This show is "not" any kind of a medical show /podcast.

It is by and for the disabled, and if we can help reach across the chasm of questions and indifference to the other side of the rainbow of ability ... well and good.

Its purpose is to keep us entertained, to explain our symptoms, to remark on our discoveries, and to raise the general consciousness about our disabilities.

The path to disability is shadowy, murky and rough strewn.

The path to wellness is lit by the lamp of knowledge.

----

Intro

I discovered I could write/assemble a book in a week, spend a month revising it and it could be out for sale before school started.

If you'd like to help me out and get a nice book to read for your trouble, you'll head to Lulu.com and purchase a copy of "Episodes: The story of an MSer and of MSB's Podcast".

The link is "live" on the podcast. [ https://www.lulu.com/commerce/index.php?fBuyContent=7503026 ]

There is a phenomenon that I have always been fascinated by.

Its called "The Placebo Effect." [ http://www.wired.com/medtech/drugs/magazine/17-09/ff_placebo_effect ]

Our minds are incredible things which have effects far beyond those we would expect.

Now, that does not extend to the mechanics of antibiotics and antivirals drugs discovered and refined since the middle of the last century, originally developed during another enterprise in killing, but placebos have effects which extend far beyond those of their components: "sugar, water, starch, and hope."

---- "Inertia" by: "Cat Jahnke (yong-kee)" http://www.catjahnke.com/

Because my father worked for Merck, Sharpe and Dohme, which became Merck/Frosst during his decades there, as a salesman, director of marketing and later as manager of their print shop, on and off of the Island of Montréal, I got exposed to all kinds of things that went on inside of that company.

Being a curious and interested kid, I listened intently, (and being a smart one, I shut up about it, so as not to remind the adults that I was indeed there. [You can learn the most amazing things that way. {Far more than people think they've revealed.}])

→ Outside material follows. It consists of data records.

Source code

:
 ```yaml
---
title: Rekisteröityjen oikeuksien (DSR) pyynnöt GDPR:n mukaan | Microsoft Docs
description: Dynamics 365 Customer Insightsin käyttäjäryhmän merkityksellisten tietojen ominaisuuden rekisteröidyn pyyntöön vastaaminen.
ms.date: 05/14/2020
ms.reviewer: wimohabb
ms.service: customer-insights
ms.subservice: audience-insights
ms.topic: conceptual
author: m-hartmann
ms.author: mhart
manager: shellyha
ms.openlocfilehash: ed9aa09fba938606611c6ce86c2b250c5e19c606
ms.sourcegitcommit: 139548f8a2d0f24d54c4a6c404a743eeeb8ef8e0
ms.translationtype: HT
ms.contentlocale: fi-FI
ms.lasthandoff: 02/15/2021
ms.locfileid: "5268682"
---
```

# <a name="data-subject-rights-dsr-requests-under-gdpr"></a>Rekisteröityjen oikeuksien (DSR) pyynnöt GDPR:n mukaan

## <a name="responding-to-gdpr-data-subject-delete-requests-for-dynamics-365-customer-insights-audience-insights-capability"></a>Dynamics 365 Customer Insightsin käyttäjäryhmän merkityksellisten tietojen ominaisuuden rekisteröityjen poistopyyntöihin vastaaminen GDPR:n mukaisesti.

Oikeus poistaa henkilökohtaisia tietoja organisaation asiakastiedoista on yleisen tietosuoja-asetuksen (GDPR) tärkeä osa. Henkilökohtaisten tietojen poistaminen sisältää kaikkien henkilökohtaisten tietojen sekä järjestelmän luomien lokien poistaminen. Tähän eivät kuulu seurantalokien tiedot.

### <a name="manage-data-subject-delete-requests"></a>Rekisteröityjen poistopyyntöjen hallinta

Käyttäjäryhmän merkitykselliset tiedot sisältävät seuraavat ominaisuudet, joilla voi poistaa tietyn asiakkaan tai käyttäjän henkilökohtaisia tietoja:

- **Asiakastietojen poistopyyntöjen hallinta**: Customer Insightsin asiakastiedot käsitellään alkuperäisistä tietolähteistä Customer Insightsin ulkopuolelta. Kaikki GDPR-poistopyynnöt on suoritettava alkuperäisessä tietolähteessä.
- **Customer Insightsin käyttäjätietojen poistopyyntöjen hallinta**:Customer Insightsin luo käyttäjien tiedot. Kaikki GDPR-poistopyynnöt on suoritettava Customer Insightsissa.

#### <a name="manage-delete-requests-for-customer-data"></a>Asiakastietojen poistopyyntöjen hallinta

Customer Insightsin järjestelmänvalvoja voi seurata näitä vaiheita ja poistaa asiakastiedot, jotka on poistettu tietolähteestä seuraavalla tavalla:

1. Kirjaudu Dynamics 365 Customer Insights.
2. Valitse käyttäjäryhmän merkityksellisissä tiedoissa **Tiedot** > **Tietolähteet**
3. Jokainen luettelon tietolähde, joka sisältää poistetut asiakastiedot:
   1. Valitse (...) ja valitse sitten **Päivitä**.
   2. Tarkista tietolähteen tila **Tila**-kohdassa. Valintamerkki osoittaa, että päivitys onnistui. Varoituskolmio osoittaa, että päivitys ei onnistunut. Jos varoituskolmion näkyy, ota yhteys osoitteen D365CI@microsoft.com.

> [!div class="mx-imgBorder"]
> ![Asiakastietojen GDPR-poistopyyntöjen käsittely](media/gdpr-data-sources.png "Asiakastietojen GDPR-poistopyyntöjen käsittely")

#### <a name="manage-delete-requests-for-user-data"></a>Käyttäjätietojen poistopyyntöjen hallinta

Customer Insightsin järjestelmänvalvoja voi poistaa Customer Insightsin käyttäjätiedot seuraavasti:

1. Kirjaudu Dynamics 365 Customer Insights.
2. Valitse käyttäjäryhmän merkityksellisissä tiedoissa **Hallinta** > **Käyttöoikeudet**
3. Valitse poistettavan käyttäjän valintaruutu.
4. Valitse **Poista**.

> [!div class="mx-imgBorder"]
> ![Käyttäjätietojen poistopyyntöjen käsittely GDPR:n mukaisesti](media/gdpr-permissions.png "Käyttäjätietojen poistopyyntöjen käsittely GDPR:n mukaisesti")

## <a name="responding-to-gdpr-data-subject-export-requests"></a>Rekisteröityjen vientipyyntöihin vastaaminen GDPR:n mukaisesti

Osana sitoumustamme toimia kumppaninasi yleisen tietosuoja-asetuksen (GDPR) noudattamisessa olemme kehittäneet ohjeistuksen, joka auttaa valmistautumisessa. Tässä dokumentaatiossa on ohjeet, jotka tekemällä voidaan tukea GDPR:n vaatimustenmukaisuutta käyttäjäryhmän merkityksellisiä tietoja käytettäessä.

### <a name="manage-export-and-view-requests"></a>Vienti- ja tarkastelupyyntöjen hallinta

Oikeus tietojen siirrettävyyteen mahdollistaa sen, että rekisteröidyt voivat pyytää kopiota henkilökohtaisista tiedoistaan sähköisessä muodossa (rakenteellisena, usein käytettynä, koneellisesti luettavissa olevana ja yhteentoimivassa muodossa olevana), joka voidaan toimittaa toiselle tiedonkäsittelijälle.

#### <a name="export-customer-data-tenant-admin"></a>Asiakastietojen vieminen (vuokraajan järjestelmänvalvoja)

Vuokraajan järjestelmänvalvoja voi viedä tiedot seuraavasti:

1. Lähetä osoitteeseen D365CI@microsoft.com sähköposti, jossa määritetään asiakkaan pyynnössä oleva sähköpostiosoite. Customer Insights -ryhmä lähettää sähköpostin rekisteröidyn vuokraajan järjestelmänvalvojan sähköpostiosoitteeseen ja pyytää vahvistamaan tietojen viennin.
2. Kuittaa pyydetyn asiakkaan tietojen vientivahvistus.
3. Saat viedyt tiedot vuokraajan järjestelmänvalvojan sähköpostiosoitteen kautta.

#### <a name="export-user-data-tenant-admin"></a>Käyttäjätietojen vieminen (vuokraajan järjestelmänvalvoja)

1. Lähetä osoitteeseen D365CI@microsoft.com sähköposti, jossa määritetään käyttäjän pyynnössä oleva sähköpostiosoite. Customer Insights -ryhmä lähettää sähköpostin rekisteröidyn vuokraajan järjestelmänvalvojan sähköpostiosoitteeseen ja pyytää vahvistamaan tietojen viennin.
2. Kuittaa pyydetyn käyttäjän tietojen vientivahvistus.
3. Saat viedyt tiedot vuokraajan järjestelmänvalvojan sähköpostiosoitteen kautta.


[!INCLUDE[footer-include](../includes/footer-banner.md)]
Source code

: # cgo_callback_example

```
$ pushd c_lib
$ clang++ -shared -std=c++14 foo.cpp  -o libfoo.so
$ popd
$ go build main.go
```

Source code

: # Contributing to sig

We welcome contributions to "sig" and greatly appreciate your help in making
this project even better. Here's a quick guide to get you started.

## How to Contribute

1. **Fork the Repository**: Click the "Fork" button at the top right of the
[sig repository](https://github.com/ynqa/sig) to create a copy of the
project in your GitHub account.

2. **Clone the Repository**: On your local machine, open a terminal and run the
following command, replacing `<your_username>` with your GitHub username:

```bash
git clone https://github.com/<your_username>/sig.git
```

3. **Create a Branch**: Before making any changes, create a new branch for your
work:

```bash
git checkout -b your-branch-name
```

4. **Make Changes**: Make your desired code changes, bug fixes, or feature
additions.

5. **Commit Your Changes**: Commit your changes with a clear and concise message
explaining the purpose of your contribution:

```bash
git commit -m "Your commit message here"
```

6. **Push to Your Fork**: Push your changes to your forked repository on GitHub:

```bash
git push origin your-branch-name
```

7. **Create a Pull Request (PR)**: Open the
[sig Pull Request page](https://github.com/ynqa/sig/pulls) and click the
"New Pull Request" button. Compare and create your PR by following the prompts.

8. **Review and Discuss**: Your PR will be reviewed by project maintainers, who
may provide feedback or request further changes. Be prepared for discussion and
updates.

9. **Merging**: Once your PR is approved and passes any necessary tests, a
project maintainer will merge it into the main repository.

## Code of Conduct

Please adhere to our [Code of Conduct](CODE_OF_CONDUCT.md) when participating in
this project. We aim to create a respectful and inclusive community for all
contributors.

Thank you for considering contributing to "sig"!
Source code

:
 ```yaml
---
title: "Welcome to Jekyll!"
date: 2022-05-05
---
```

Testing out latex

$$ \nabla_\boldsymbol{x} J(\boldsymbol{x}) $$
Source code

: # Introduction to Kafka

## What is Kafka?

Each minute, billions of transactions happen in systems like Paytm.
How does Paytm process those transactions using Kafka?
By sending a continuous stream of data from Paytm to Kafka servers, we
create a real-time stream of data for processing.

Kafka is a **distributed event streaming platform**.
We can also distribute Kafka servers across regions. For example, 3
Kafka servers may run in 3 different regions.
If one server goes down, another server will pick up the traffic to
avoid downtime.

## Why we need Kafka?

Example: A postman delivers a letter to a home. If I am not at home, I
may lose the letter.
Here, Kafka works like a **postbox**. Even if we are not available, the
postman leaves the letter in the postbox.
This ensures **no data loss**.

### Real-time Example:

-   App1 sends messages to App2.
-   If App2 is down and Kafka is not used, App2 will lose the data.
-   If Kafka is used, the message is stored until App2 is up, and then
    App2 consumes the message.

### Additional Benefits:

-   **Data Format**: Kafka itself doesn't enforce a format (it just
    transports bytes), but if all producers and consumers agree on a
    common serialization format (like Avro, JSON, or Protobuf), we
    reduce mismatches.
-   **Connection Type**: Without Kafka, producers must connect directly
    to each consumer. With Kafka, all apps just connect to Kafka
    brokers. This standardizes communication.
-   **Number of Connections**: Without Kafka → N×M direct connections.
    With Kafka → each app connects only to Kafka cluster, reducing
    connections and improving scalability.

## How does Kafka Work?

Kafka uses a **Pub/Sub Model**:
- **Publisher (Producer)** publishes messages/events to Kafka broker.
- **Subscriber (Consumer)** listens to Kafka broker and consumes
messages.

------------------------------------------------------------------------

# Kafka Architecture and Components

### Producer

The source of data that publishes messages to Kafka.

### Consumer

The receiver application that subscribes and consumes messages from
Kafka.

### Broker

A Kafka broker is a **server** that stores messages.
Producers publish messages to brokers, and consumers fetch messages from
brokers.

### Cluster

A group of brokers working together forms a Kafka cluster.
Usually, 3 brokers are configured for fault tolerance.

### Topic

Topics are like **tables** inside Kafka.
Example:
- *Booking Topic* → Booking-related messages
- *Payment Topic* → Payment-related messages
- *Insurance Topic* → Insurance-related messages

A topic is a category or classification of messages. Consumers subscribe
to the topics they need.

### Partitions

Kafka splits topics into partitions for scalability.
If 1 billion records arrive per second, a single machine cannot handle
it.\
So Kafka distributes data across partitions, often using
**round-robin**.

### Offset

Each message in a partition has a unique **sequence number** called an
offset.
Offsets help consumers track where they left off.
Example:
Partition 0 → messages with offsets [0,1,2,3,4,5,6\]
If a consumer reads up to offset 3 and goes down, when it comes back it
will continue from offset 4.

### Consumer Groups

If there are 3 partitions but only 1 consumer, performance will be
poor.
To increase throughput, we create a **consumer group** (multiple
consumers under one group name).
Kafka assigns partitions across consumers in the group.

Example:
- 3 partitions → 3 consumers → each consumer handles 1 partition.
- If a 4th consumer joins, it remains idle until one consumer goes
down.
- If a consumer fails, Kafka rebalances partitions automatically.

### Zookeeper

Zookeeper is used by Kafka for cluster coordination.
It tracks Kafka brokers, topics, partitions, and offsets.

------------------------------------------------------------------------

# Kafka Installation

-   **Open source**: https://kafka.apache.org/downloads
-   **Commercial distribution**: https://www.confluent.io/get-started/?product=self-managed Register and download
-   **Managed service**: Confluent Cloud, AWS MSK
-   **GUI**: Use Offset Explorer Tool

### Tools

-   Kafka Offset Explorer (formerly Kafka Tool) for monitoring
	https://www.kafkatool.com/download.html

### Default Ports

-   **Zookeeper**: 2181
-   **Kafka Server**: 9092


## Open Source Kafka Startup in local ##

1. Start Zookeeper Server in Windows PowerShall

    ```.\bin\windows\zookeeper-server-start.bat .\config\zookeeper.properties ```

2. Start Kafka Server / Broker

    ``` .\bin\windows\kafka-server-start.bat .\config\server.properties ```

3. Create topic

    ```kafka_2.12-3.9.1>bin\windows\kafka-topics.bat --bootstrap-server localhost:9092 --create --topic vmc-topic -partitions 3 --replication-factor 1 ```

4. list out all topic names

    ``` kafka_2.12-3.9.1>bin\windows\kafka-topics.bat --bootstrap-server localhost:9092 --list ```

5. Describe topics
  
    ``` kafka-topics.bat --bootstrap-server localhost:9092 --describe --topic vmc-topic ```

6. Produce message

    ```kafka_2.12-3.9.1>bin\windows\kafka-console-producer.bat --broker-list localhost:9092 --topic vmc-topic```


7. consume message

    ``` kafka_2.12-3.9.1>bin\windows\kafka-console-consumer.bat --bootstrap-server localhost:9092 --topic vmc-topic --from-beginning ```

One of the most interesting was the measurement of the efficacy of drugs by the use of blind and double blind trials.

The technique was already old, having been conceived by "Claude Bernard" [ http://en.wikipedia.org/wiki/Claude_Bernard ] back in the middle and latter parts of the 19th century (He was a fascinating man from whom we have derived a lot of the scientific method, scepticism. I could do a show just about him.)

This was just after the second world war, when the power of the scientific method came to medicine, and there were any number of discoveries being made every day.

Journals were exploding in readership, and in content for all those new readers and writers. (Actually I would argue that those peer-reviewed scientific journals were the earliest manifestations of moderated blogging, being read by a motivated and specialized audience, any one of which could write in and contribute.)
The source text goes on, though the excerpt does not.